All those "rules", centrally stored. "HTTPS Everywhere tries each rule in those rulesets against the full URL. If the Regular Expression, or regexp, in one of those rules matches, HTTPS Everywhere rewrites the URL according the the to attribute of the rule."
Now there's an attack surface. If you can put a rewrite to a fake site into the EFF's database, what happens?
Good point! It looks like all of the rules are here[1], so as long as there is oversight by the EFF, their repo isn't compromised, someone doesn't put out a fake build, etc., we should be safe.
Also it looks like[2] some rules are built in such a way that only the protocol is changed and the domain is left as-is.

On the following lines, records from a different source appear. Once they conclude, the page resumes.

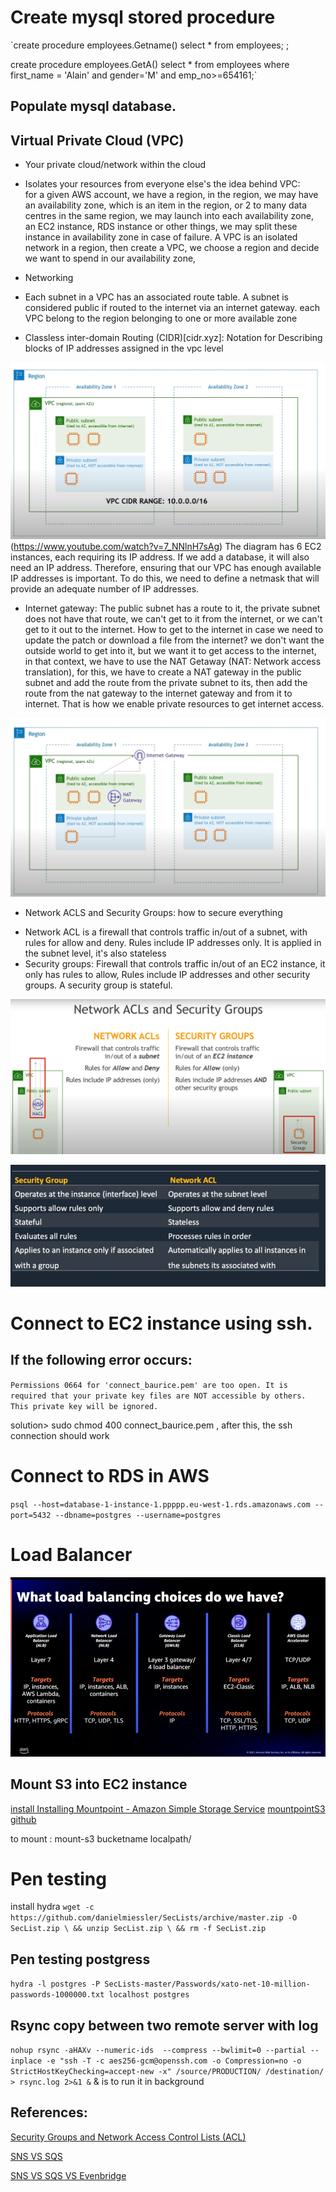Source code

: # Create mysql stored procedure 
`create procedure employees.Getname()
select *
from employees;
;

create procedure employees.GetA()
select *
from employees
where first_name = 'Alain' and gender='M' and emp_no>=654161;`

## Populate mysql database.  

## Virtual Private Cloud (VPC)
* Your private cloud/network within the cloud
* Isolates your resources from everyone else's
the idea behind VPC:  
for a given AWS account, we have a region, in the region, we may have an availability zone, which is an item in the region, or 2 to many data centres in the same region,  we may launch into each availability zone, an EC2 instance, RDS instance or other things, we may split these instance in availability zone in case of failure. A VPC is an isolated network in a region, then create a VPC, we choose a region and decide we want to spend in our availability zone, 

* Networking 

* Each subnet in a VPC has an associated route table. A subnet is considered public if routed to the internet via an internet gateway. 
each VPC belong to the region belonging to one or more available zone 

* Classless inter-domain Routing (CIDR)[cidr.xyz]: Notation for Describing blocks of IP addresses assigned in the vpc level

![](cidr.png) (https://www.youtube.com/watch?v=7_NNlnH7sAg)
The diagram has 6 EC2 instances, each requiring its IP address. If we add a database, it will also need an IP address. Therefore, ensuring that our VPC has enough available IP addresses is important. To do this, we need to define a netmask that will provide an adequate number of IP addresses.
* Internet gateway: The public subnet has a route to it, the private subnet does not have that route, we can't get to it from the internet, or we can't get to it out to the internet. How to get to the internet in case we need to update the patch or download a file from the internet? we don't want the outside world to get into it, but we want it to get access to the internet, in that context, we have to use the NAT Getaway (NAT: Network access translation), for this, we have to create a NAT gateway in the public subnet and add the route from the private subnet to its, then add the route from the nat gateway to the internet gateway and from it to internet. That is how we enable private resources to get internet access. 

![](NAT.png)

* Network ACLS and Security Groups: how to secure everything
- Network ACL is a firewall that controls traffic in/out of a subnet, with rules for allow and deny. Rules include IP addresses only. It is applied in the subnet level, it's also stateless
- Security groups: Firewall that controls traffic in/out of an EC2 instance, it only has rules to allow, Rules include IP addresses and other security groups. A security group is stateful.  

![](Nacls.png)


![](security.png)



# Connect to EC2 instance using ssh. 
## If the following error occurs:  
`Permissions 0664 for 'connect_baurice.pem' are too open.
It is required that your private key files are NOT accessible by others.
This private key will be ignored.
`

solution>  sudo chmod 400 connect_baurice.pem , after this, the ssh connection should work

# Connect to RDS in AWS 
`psql --host=database-1-instance-1.ppppp.eu-west-1.rds.amazonaws.com --port=5432 --dbname=postgres --username=postgres
`

# Load Balancer

![](loadbalancer.png)

## Mount S3 into EC2 instance

[install Installing Mountpoint - Amazon Simple Storage Service](https://docs.aws.amazon.com/AmazonS3/latest/userguide/mountpoint-installation.html)
[mountpointS3 github](https://github.com/awslabs/mountpoint-s3?tab=readme-ov-file)

to mount :  mount-s3 bucketname localpath/

# Pen testing
install hydra
` wget -c https://github.com/danielmiessler/SecLists/archive/master.zip -O SecList.zip \
  && unzip SecList.zip \
  && rm -f SecList.zip  `


## Pen testing postgress

` hydra -l postgres -P SecLists-master/Passwords/xato-net-10-million-passwords-1000000.txt localhost postgres `

## Rsync copy between two remote server with log

` nohup rsync -aHAXv --numeric-ids  --compress --bwlimit=0 --partial --inplace -e "ssh -T -c aes256-gcm@openssh.com -o Compression=no -o StrictHostKeyChecking=accept-new -x" /source/PRODUCTION/ /destination/ > rsync.log 2>&1 & `
& is to run it in background


## References: 
[Security Groups and Network Access Control Lists (ACL)](https://www.youtube.com/watch?v=Qrg0gsehllY)

[SNS VS SQS](https://awsfundamentals.com/blog/aws-sns-vs-sqs-what-are-the-main-differences)

[SNS VS SQS VS Evenbridge](https://dev.to/aws-builders/event-driven-design-choosing-between-sns-sqs-and-eventbridge-i82)
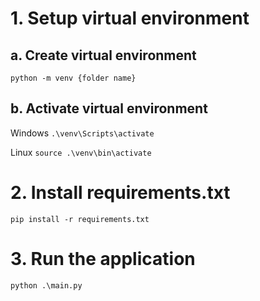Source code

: # 1. Setup virtual environment
## a. Create virtual environment
`python -m venv {folder name}`
## b. Activate virtual environment
Windows `.\venv\Scripts\activate`

Linux `source .\venv\bin\activate`
# 2. Install requirements.txt
`pip install -r requirements.txt`
# 3. Run the application
`python .\main.py`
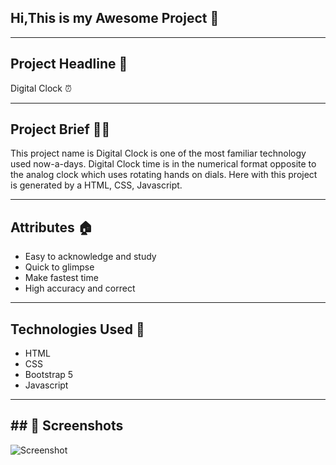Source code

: ## Hi,This is my Awesome Project 🚀
---
## Project Headline 🌸
Digital Clock ⏰

---
## Project Brief ✍🏻
This project name is Digital Clock is one of the most familiar technology used now-a-days. Digital Clock time is in the numerical format opposite to the analog clock which uses rotating hands on dials.
Here with this project is generated by a HTML, CSS, Javascript.

---

## Attributes 🏠
- Easy to acknowledge and study
- Quick to glimpse
- Make fastest time
- High accuracy and correct

---

## Technologies Used 📌
- HTML 
- CSS
- Bootstrap 5
- Javascript
---
## ## 📸 Screenshots

![Screenshot](./Image/Screenshot.png)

HTTPS Everywhere has a few important precautions in place, and would welcome suggestions or code contributions for others. One of these is reproducibility of the package build, so you can check out the source tree, verify the signed tag, and build the same byte-for-byte identical XPI file that is being distributed from EFF's web site. (I just did this for the 5.0.1 XPI and the files were the same, although my colleague who made that release notes that there is a still-incompletely-documented dependency on the libsqlite3 version.)
There are also scripts that indicate whether rules redirect to non-HTTPS targets and whether the rules contain non-ASCII characters (to avoid homoglyph attacks, like <rule from="^https?://www\.paypal\.com/" to="https://www.pаypаl.cοm/">).

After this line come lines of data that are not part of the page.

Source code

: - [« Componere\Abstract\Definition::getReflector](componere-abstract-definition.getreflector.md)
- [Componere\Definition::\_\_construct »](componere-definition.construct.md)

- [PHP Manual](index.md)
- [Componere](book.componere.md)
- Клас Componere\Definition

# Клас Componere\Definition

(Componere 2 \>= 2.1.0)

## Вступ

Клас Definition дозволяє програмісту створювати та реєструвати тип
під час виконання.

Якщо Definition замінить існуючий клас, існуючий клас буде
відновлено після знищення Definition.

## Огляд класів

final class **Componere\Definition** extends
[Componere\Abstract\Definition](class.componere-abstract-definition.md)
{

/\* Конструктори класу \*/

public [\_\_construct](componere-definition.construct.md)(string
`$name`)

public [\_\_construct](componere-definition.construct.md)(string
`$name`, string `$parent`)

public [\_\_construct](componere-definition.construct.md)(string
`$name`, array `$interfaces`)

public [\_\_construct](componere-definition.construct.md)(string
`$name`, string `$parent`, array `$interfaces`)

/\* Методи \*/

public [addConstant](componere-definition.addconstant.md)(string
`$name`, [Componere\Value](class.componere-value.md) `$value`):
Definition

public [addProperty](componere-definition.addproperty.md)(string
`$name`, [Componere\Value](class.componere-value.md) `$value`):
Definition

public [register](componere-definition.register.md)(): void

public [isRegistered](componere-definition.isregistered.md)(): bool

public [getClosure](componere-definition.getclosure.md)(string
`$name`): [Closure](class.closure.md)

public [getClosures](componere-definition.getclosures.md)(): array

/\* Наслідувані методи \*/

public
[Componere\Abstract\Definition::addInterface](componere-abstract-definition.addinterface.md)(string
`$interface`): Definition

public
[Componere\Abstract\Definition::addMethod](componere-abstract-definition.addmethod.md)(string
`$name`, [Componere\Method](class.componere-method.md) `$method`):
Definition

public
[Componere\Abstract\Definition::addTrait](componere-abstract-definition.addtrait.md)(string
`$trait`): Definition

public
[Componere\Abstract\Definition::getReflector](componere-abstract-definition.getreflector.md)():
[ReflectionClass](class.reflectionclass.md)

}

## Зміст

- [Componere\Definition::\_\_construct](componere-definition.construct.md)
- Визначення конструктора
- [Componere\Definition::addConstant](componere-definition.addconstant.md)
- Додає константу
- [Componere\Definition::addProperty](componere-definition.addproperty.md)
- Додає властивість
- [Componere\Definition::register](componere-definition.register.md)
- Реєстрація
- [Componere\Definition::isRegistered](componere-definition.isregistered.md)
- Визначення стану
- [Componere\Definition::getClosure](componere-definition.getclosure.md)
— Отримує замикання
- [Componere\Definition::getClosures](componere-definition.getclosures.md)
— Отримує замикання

Because of the challenges of parsing PCRE with backreferences, there are no scripts that check whether the target domains are the same as the source domains (and there have been a small number of rules that did intentionally rewrite to a different domain). These do get read by human beings before being included in the project, and traditionally new rules are included for months in the development release before being migrated into the stable release, but it would be a great thing if more human beings would check them, or help develop scripts that do so in new ways.

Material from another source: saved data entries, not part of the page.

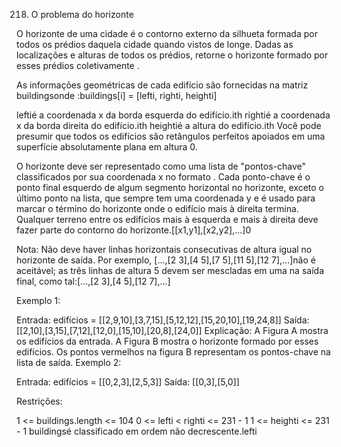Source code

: 218. O problema do horizonte

O horizonte de uma cidade é o contorno externo da silhueta formada por todos os prédios daquela cidade quando vistos de longe. Dadas as localizações e alturas de todos os prédios, retorne o horizonte formado por esses prédios coletivamente .

As informações geométricas de cada edifício são fornecidas na matriz buildingsonde :buildings[i] = [lefti, righti, heighti]

leftié a coordenada x da borda esquerda do edifício.ith
rightié a coordenada x da borda direita do edifício.ith
heightié a altura do edifício.ith
Você pode presumir que todos os edifícios são retângulos perfeitos apoiados em uma superfície absolutamente plana em altura 0.

O horizonte deve ser representado como uma lista de "pontos-chave" classificados por sua coordenada x no formato . Cada ponto-chave é o ponto final esquerdo de algum segmento horizontal no horizonte, exceto o último ponto na lista, que sempre tem uma coordenada y e é usado para marcar o término do horizonte onde o edifício mais à direita termina. Qualquer terreno entre os edifícios mais à esquerda e mais à direita deve fazer parte do contorno do horizonte.[[x1,y1],[x2,y2],...]0

Nota: Não deve haver linhas horizontais consecutivas de altura igual no horizonte de saída. Por exemplo, [...,[2 3],[4 5],[7 5],[11 5],[12 7],...]não é aceitável; as três linhas de altura 5 devem ser mescladas em uma na saída final, como tal:[...,[2 3],[4 5],[12 7],...]

Exemplo 1:

Entrada: edifícios = [[2,9,10],[3,7,15],[5,12,12],[15,20,10],[19,24,8]]
Saída: [[2,10],[3,15],[7,12],[12,0],[15,10],[20,8],[24,0]]
Explicação:
A Figura A mostra os edifícios da entrada.
A Figura B mostra o horizonte formado por esses edifícios. Os pontos vermelhos na figura B representam os pontos-chave na lista de saída.
Exemplo 2:

Entrada: edifícios = [[0,2,3],[2,5,3]]
Saída: [[0,3],[5,0]]

Restrições:

1 <= buildings.length <= 104
0 <= lefti < righti <= 231 - 1
1 <= heighti <= 231 - 1
buildingsé classificado em ordem não decrescente.lefti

One idea that we've talked about in the past is to divide rules into simple and complex, and then single out only the complex rules for extra human auditing. (Simple rules would be syntactically constrained not to rewrite across domains.)
> and support for "Block All HTTP Requests" in Chrome
Great, I've been waiting for that (they call it "HTTP Nowhere" in the extension). Once it appears on the Firefox version, too, it should be automatically enabled in Tor.
Where? At least in the Chrome version, all you get is the single button settings UI, and there's no redirect option. Toggling the experimental rules has no effect.
Second this, great feature. I've been waiting for a fork of Chromium or Firefox that will refuse to load http links, although in retrospect an extension would work better for that anyway.
Now there's an attack surface. If you can put a rewrite to a fake site into the EFF's database, what happens?